--- START ---

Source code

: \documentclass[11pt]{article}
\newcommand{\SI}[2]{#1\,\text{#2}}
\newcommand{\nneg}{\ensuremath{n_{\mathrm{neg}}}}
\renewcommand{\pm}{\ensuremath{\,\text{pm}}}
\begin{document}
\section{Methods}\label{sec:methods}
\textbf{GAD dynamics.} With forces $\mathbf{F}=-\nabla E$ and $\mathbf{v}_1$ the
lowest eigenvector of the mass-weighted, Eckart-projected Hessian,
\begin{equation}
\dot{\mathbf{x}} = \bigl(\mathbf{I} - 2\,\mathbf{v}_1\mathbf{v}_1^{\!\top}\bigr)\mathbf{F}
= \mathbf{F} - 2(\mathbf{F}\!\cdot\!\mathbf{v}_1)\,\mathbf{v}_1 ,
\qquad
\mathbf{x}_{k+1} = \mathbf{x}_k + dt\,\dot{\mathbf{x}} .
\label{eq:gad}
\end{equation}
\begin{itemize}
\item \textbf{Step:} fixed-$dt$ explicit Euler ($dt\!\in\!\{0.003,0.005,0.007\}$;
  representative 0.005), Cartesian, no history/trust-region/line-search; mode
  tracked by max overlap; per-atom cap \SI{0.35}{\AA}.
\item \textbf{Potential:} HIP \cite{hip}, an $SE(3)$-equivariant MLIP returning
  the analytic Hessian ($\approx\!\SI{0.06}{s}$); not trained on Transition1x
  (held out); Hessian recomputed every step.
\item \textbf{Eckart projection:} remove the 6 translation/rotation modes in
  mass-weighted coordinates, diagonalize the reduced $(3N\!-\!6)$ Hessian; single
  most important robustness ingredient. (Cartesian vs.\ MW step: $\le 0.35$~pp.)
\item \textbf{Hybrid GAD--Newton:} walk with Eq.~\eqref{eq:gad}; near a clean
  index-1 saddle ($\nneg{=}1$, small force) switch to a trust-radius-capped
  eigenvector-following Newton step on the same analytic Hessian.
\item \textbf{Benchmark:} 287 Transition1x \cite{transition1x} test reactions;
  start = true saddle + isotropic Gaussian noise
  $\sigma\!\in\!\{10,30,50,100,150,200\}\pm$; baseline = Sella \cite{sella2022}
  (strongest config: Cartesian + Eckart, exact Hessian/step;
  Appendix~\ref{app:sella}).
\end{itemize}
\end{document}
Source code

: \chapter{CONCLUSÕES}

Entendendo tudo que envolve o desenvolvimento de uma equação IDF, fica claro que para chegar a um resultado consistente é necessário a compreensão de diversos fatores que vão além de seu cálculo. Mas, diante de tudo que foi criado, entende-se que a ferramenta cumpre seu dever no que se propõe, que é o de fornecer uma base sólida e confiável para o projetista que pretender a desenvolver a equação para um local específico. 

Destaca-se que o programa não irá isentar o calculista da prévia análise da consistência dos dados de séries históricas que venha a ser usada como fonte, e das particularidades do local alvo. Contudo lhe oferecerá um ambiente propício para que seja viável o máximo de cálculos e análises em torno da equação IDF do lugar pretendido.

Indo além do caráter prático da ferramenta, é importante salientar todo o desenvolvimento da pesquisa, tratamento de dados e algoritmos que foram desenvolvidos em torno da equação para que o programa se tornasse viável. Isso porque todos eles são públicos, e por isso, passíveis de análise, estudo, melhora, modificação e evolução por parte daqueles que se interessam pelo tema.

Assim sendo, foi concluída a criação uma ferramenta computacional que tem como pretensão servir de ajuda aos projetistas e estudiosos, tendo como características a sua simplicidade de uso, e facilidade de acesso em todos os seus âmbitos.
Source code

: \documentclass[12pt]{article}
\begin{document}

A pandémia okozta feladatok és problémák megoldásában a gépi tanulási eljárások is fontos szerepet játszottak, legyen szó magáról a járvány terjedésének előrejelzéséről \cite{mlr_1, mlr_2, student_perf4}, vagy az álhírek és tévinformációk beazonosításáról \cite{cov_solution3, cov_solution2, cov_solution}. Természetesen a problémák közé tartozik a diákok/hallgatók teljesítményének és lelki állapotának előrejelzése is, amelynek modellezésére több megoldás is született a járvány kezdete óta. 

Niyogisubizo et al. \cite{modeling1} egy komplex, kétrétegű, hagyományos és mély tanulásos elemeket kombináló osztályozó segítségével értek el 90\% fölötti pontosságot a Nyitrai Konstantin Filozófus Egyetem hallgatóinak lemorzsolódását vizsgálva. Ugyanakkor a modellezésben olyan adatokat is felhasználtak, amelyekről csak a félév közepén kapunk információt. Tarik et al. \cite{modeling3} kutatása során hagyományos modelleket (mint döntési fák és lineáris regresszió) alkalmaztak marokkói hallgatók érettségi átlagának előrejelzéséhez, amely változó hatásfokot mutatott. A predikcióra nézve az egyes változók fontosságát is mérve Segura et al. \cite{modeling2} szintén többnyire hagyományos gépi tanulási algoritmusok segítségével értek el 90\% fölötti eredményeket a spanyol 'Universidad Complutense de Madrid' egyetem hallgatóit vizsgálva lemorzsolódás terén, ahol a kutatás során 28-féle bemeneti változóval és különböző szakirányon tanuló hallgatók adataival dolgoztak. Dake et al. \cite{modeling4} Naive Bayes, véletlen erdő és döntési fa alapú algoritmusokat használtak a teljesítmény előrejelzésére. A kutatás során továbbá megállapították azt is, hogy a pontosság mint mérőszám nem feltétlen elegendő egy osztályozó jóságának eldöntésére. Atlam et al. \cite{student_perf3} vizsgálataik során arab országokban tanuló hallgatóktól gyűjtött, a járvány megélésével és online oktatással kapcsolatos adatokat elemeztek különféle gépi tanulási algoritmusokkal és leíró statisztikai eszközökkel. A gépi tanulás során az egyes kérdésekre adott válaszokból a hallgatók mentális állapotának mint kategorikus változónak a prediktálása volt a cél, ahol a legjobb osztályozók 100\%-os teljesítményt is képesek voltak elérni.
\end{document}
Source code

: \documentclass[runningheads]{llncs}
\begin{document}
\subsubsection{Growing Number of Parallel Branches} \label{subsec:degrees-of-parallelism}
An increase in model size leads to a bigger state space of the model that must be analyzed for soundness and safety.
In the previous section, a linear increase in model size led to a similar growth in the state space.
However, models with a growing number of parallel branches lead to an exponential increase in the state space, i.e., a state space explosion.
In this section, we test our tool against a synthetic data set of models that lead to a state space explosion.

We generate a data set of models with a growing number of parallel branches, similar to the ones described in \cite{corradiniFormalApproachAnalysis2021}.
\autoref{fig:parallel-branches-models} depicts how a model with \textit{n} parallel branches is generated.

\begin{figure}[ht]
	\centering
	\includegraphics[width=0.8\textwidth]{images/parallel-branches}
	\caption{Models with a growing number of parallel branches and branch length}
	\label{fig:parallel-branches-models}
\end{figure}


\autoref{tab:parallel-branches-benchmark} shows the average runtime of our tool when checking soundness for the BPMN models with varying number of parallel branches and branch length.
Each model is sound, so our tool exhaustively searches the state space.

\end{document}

--- END ---

▶ [What you will do]: Which lines of the data include the string "length"? Copy each of them.

▶ [Task solution]:
	\caption{Models with a growing number of parallel branches and branch length}
\autoref{tab:parallel-branches-benchmark} shows the average runtime of our tool when checking soundness for the BPMN models with varying number of parallel branches and branch length.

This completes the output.